Writing in the August edition of California Bicyclist magazine, Ice breaks the riders' fatigue into four categories: cardiovascular, nutritional, muscle and neurological.
The four will not keep a rider from someday completing a 3,000-mile RAAM course in fewer than seven days, Ice writes.
Last month, Mike Secrest came close to proving him correct. Riding a 2,916-mile course from Huntington Beach to Atlantic City, N.J., in order to raise money for the Phoenix Symphony Orchestra, Secrest finished in 7 days 23 hours and 16 minutes. He broke Paul Solon's RAAM record set last year by nearly 10 hours.
But the eternal question remains: Why do cyclists ride in the RAAM?
"They couldn't tell you," a member of Al Muldoon's support crew said after a dinner break last Thursday night in Snyder, Tex. "It's all very personal to them. They can't express it."
It's true. Almost three weeks before the race, Jim Penseyres sat in the dining room of his home in San Juan Capistrano and struggled to put the reasons into words.
But he could not describe the uniqueness of the race or the people who ride in it, or the feeling of conquering the nation's back roads. Penseyres, 43, is a bright man, a graduate of Cal State Long Beach, a machinist at the San Onofre nuclear plant and a two-time RAAM finisher. But he couldn't describe his affection for the RAAM.
Matt Bond, 29, of Dayton, Ohio, faced a similar question before the race.
He also struggled to find the words. He spoke of his great physical fitness and what a shame it would be to waste it, so why not ride in the RAAM?
But somehow that didn't seem quite right either. There's got to be more to it than that.
Really, the questions of how and why are irrelevant. It's like asking Magic Johnson how he could take an inbounds pass, rush past Dennis Johnson, pull up in front of the three-point line, jump off the wrong foot and bank in a three-pointer at the buzzer to beat the Boston Celtics in the Garden.
Magic couldn't answer the question any better than Penseyres or Bond could tell you how or why they ride cross-country.
So let's go with the simplest answer: RAAM is the next logical step for ultramarathon cyclists.
RAAM riders didn't wake up one day and say, "I think I'll ride 3,000 miles today." Their endurance evolved.
All began riding shorter races, 50 or 100 miles. Most were successful, but saw that the distance was not fulfilling. So they moved up to 500-mile races or even 24-hour rides.
Some competed in the Ironman or Ultraman triathlons.
Not everyone is gifted enough to ride in the Tour de France. So what these riders lack in speed, they make up for in endurance.
Finally, there is nothing left on the long-distance schedule except the RAAM, contested every year since 1982. It was the next logical step and so they took it.

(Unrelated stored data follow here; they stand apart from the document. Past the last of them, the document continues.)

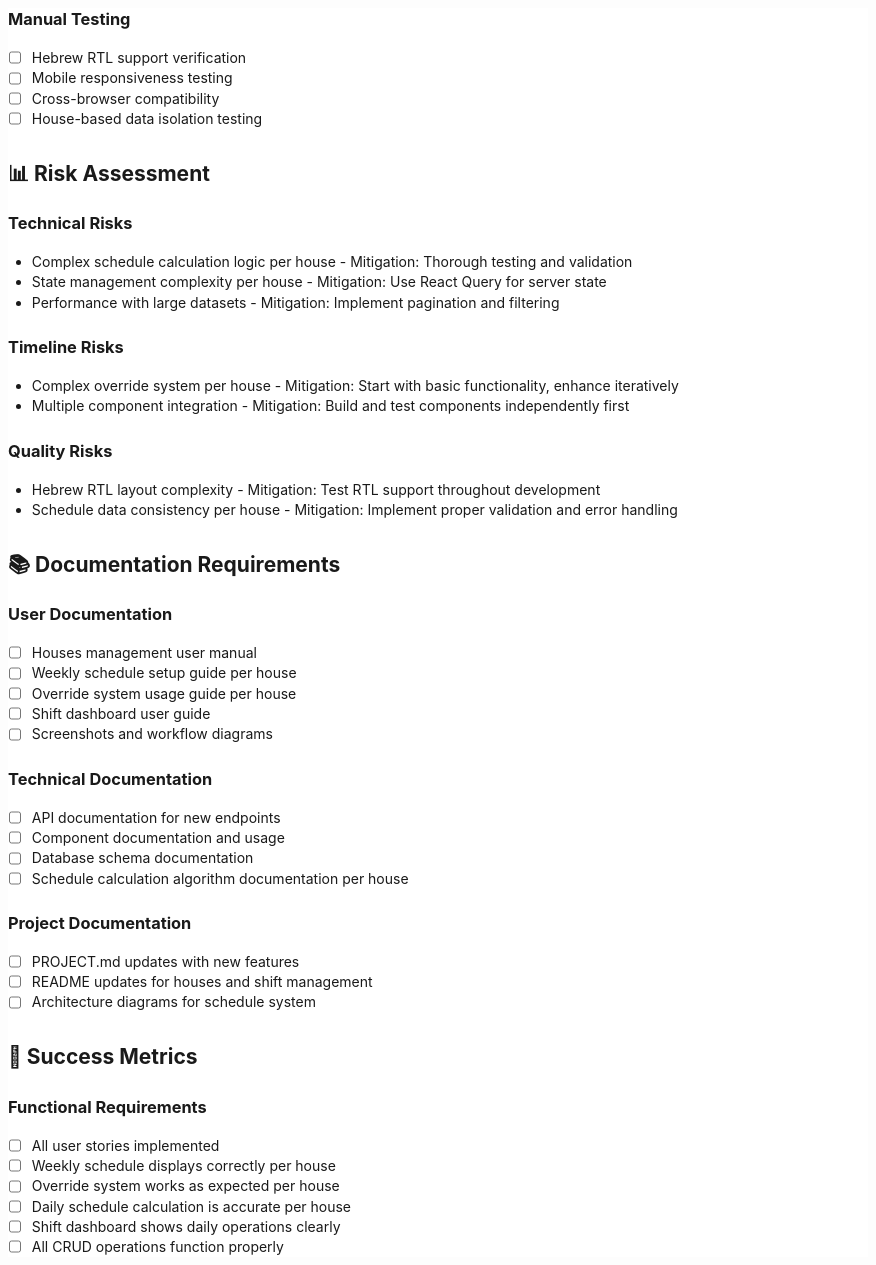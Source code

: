 ### Manual Testing
- [ ] Hebrew RTL support verification
- [ ] Mobile responsiveness testing
- [ ] Cross-browser compatibility
- [ ] House-based data isolation testing

## 📊 Risk Assessment

### Technical Risks
- Complex schedule calculation logic per house - Mitigation: Thorough testing and validation
- State management complexity per house - Mitigation: Use React Query for server state
- Performance with large datasets - Mitigation: Implement pagination and filtering

### Timeline Risks
- Complex override system per house - Mitigation: Start with basic functionality, enhance iteratively
- Multiple component integration - Mitigation: Build and test components independently first

### Quality Risks
- Hebrew RTL layout complexity - Mitigation: Test RTL support throughout development
- Schedule data consistency per house - Mitigation: Implement proper validation and error handling

## 📚 Documentation Requirements

### User Documentation
- [ ] Houses management user manual
- [ ] Weekly schedule setup guide per house
- [ ] Override system usage guide per house
- [ ] Shift dashboard user guide
- [ ] Screenshots and workflow diagrams

### Technical Documentation
- [ ] API documentation for new endpoints
- [ ] Component documentation and usage
- [ ] Database schema documentation
- [ ] Schedule calculation algorithm documentation per house

### Project Documentation
- [ ] PROJECT.md updates with new features
- [ ] README updates for houses and shift management
- [ ] Architecture diagrams for schedule system

## 🎯 Success Metrics

### Functional Requirements
- [ ] All user stories implemented
- [ ] Weekly schedule displays correctly per house
- [ ] Override system works as expected per house
- [ ] Daily schedule calculation is accurate per house
- [ ] Shift dashboard shows daily operations clearly
- [ ] All CRUD operations function properly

In almost every case, RAAM riders are highly-motivated, goal-oriented, college-educated professionals. They are used to attaining what they desire.
Temperment, according to a member of Muldoon's support crew, is paramount. It takes a special person to stay focused and ride through the depression and giddy moments of a 10-day race. One's mood swings wildly enough over the course of 10 days even without riding a bike 3,000 miles.
Only a few have a fitting psyche to compete in the RAAM. Those who do, ride. Those who don't, don't.
It's simple. And, when you think about it, probably not all that crazy after all.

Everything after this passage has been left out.